BARCELONA, Spain — Just two blocks off La Rambla, Barcelona’s main promenade that connects the heart of the city to its old gothic quarters, stands the Sala Parés Gallery — the first art gallery founded in Spain. Established in 1877, Sala Parés currently features artwork in three main exhibitions.
Contemporary figuration and realism paintings fill the three exhibition halls, where the gallery usually displays work from its resident artists, according to the gallery’s website. On the bottom floor of the large exhibition hall, Leticia Feduchi combines her skill for oil painting with scribbled sketching and pencil shading techniques that make her routinely painted pomegranate seeds appear to be rolling off of the canvas.
Feduchi’s paintings push small, everyday objects such as fruits or fabrics into the spotlight, isolating them in an intense atmosphere that highlights their pure, yet intriguing aspects. Through the exploration of tones, texture and lighting, Feduchi evokes newfound feelings toward mundane items.

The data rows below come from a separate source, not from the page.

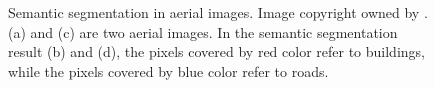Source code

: \begin{figure}[!h]
{	}
    \caption[Semantic segmentation in aerial images]{Semantic segmentation in aerial images. Image copyright owned by \cite{mspascal}. (a) and (c) are two aerial images. In the semantic segmentation result (b) and (d), the pixels covered by red color refer to buildings, while the pixels covered by blue color refer to roads.}
	\label{fig:mspascal}
\end{figure}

For example, in one piece that depicts a simple blue cloth draped over what seems to be a couch, Feduchi brings intense dimension to the creased and crinkled fabric. The pencil sketched outline of the couch swiftly departs from the realistic, asymmetrical oil painting that commands the center of the canvas. The painting creates a calming and comforting sensation that relaxes the viewer’s mind.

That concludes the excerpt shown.